Long, long ago, early in my career, I spent about fifteen years in the non-profit sector.
You don't ignore office politics, but you don't take sides either unless there is a crisis brewing -- something illegal, highly unethical, or financially dangerous. When you work in IT, you're in a "support" position, rather than a "line" position. Your job is to support. So when there's a big pissing match between two line functions, your job is to support *both* sides.
Often this means documenting business processes that sort of evolved via the lava flow antipattern; 50ish is the size where things start to get out of hand, because it's the size where the amateurishly hacked-together processes that keep the organization running start to break down because everyone can't be aware of everything that's going on in detail, in real-time. Make it your business to understand what business systems (not necessarily computer systems) *accomplish*. That puts you in a position to offer a third way, the one that emerges as obvious to everyone once somebody has figured out what's actually going on.
It's supposedly hard to implement changes in non-profits because of the consensus-driven decision making processes, but I found that I could make that process work for me. Lack of understanding is a vacuum; presented with a clear picture people usually line up behind the obvious solution quickly. But you do have to do your homework. Never surprise anyone with anything in a meeting. Bring people up to speed with things you're going to say about their work *before* the meeting so they don't feel blind-sided.
In a crisis be prepared to do the right thing. If you're in a non-profit they're paying you below market rates, so you can do better elsewhere. There is no call for getting yourself sucked into something that offends your self-respect. I resigned one job because my superior (the COO) was doing things that were financially reckless and improper (spending without proper authorization). I informed the CEO in my exit interview. That was my solution to the problem of not getting drawn into a persistent pattern of dysfunction.
When you handle sensitive information, just ask yourself what is the professional thing to do? Be discreet. Resist the temptation to peek at data, and when you *do* accidentally learn something you're not supposed to know, disclose that to the responsible parties.
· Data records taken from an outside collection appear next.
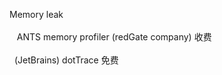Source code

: Memory leak<br /><br />&nbsp;&nbsp; ANTS memory profiler (redGate company) 收费<br /><br />&nbsp; (JetBrains) dotTrace 免费<br />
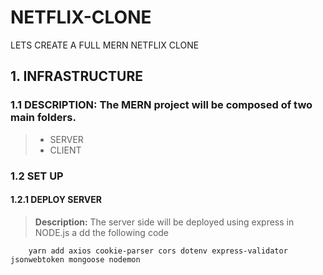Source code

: # NETFLIX-CLONE
LETS CREATE A FULL MERN NETFLIX CLONE
## 1. INFRASTRUCTURE
### 1.1 DESCRIPTION: The MERN project will be composed of two main folders.
> * SERVER
> * CLIENT
### 1.2 SET UP
#### 1.2.1 DEPLOY SERVER
> **Description:** The server side will be deployed using express in NODE.js a
dd the following code
        
        yarn add axios cookie-parser cors dotenv express-validator jsonwebtoken mongoose nodemon
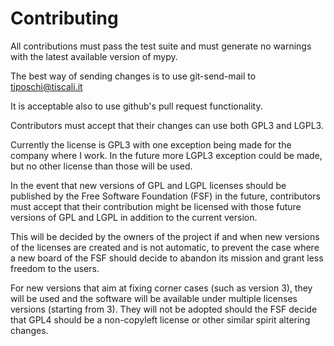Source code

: Contributing
============

All contributions must pass the test suite and must generate no warnings with the latest available version of mypy.

The best way of sending changes is to use git-send-mail to tiposchi@tiscali.it

It is acceptable also to use github's pull request functionality.

Contributors must accept that their changes can use both GPL3 and LGPL3.

Currently the license is GPL3 with one exception being made for the company where I work. In the future more LGPL3 exception could be made, but no other license than those will be used.

In the event that new versions of GPL and LGPL licenses should be published by the Free Software Foundation (FSF) in the future, contributors must accept that their contribution might be licensed with those future versions of GPL and LGPL in addition to the current version.

This will be decided by the owners of the project if and when new versions of the licenses are created and is not automatic, to prevent the case where a new board of the FSF should decide to abandon its mission and grant less freedom to the users.

For new versions that aim at fixing corner cases (such as version 3), they will be used and the software will be available under multiple licenses versions (starting from 3). They will not be adopted should the FSF decide that GPL4 should be a non-copyleft license or other similar spirit altering changes.
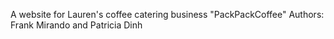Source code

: A website for Lauren's coffee catering business "PackPackCoffee"
Authors: Frank Mirando and Patricia Dinh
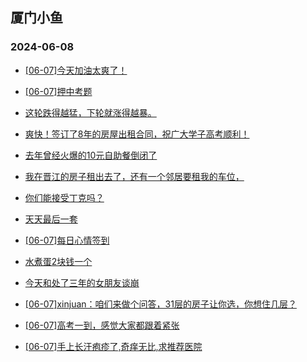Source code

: ## 厦门小鱼 
### 2024-06-08

+ [[06-07]今天加油太爽了！](http://bbs.xmfish.com/read-htm-tid-18201552.html)

+ [[06-07]押中考题](http://bbs.xmfish.com/read-htm-tid-18201664.html)

+ [这轮跌得越猛，下轮就涨得越暴。](http://bbs.xmfish.com/read-htm-tid-18201722.html)

+ [爽快！签订了8年的房屋出租合同，祝广大学子高考顺利！](http://bbs.xmfish.com/read-htm-tid-18201682.html)

+ [去年曾经火爆的10元自助餐倒闭了](http://bbs.xmfish.com/read-htm-tid-18201679.html)

+ [我在晋江的房子租出去了，还有一个邻居要租我的车位，](http://bbs.xmfish.com/read-htm-tid-18201516.html)

+ [你们能接受丁克吗？](http://bbs.xmfish.com/read-htm-tid-18201687.html)

+ [天天最后一套](http://bbs.xmfish.com/read-htm-tid-18201640.html)

+ [[06-07]每日心情签到](http://bbs.xmfish.com/read-htm-tid-18201492.html)

+ [水煮蛋2块钱一个](http://bbs.xmfish.com/read-htm-tid-18201563.html)

+ [今天和处了三年的女朋友谈崩](http://bbs.xmfish.com/read-htm-tid-18201851.html)

+ [[06-07]xinjuan：咱们来做个问答，31层的房子让你选，你想住几层？](http://bbs.xmfish.com/read-htm-tid-18201649.html)

+ [[06-07]高考一到，感觉大家都跟着紧张](http://bbs.xmfish.com/read-htm-tid-18201596.html)

+ [[06-07]手上长汗疱疹了,奇痒无比,求推荐医院](http://bbs.xmfish.com/read-htm-tid-18201567.html)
Be trustworthy, and present a trustworthy face.
Finally, don't let them pay you far below the market rate for your services, and expect a really good benefits package, including 1.5x to 2x the vacation you'd get in a for-profit. Insist on the respect due a professional. Non-profits are full of young people who haven't learned that the IT guy isn't there to be kicked around when they're frustrated, and the fact that you're in a support position rather than a more glamorous line position doesn't make your work any less important.
Post may contain irony: discontinue use if experiencing mood swings, nausea or elevated blood pressure.
If a secretary with no professional qualifications can take minutes in a senior management meeting and maintain confidentiality about what was said there's no reason you, as a theoretically highly-educated IT worker, can't do the same about the content of emails you happen to read in the course of doing your job.